Mike (Giamatti) is an everyman for the days of the economic crisis. He struggles to keep his business together in the face of rising bills, pending expenses, fewer clients, and even an about-to-explode hot water heater. He worries every day about losing the financial backbone of his family (which includes two daughters and his wife Jackie, played in another lovely performance from the always-great Ryan). Mike sees an opportunity in Leo (Burt Young), an older client on the edge of dementia. He agrees to take care of the likable old guy and collect a sizable stipend to do so. But he puts him in a home. This questionable act brings Leo’s grandson Kyle (Alex Shaffer) into Mike’s world and, with hints of an abusive home life and a mother who doesn’t care he’s missing, Kyle becomes a part of the family.

Win Win
Win Win
Photo credit: Fox Searchlight

But “Win Win” is not just a family dramedy. As you might expect looking at the cheesily-photoshopped picture on the back of the Blu-ray case (which is a horrendous misrepresentation of the film that makes it look like a teenage “Rocky” with wrestling and Giamatti in the coach role), it’s also a bit of a sports movie. Mike coaches a pretty awful wrestling team at the local high school and serendipity kicks in when he figures out that Kyle is a world-class athlete. With the help of his friend Terry (Bobby Cannavale), Mike adds Kyle to the team, although they really don’t need to do much more than cheer him on. The boys jokingly have a move called “whatever the f**k it takes,” in which they summon all the strength they have left to not get pinned. The metaphor for doing the same in life to keep your family and business together is clear but not overly underlined.
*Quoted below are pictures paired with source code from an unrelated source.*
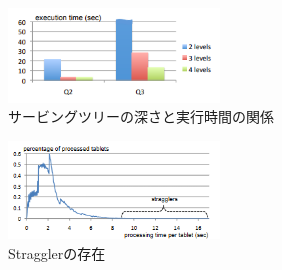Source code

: \documentclass[dvipdfmx,uplatex]{jsarticle}
\theoremstyle{remark}
\begin{document}
\begin{figure}
    \centering
    \includegraphics[width=0.5\textwidth]{img/dremel/serving-tree.png}
    \caption{サービングツリーの深さと実行時間の関係}
    \label{fig:serving-tree}
\end{figure}

\begin{figure}
    \centering
    \includegraphics[width=0.5\textwidth]{img/dremel/stragglers.png}
    \caption{Stragglerの存在}
    \label{fig:straggler}
\end{figure}
\end{document}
Win Win was released on Blu-ray and DVD on August 23rd, 2011
Win Win was released on Blu-ray and DVD on August 23rd, 2011
Photo credit: Fox

This is one of the funniest movies of the year but it’s also, most importantly, one of the most genuine. There are dramatic turns in the story but they feel organically borne of the characters, not mere contrivances of a writer. The pitch line of “Win Win” — struggling businessman finds success in the wrestling ring with a runaway kid — could have been the basis for a horrendous Disney movie of the week, filled with manipulative moments and life lessons. “Win Win” is almost more remarkable for what’s it not than what it is. It’s not heartstring-pulling, merely moving. It’s not cliched. It’s not overly familiar. Writing this good is as impressive for the pitfalls it avoids as for the fact that it’s much harder to pull off than it looks.

And so is acting. Giamatti and Ryan never strike a false note. They ground nearly everything they do in believability and these performances stand among their best. While Giamatti and Ryan shine brightest, credit should go to the entire ensemble, including newcomer Alex Shaffer, a young man who conveys a deep well of emotion created by a dark past but doesn’t overplay it. Jeffrey Tambor, Margo Martindale, Bobby Cannavale — none of them hit a false note.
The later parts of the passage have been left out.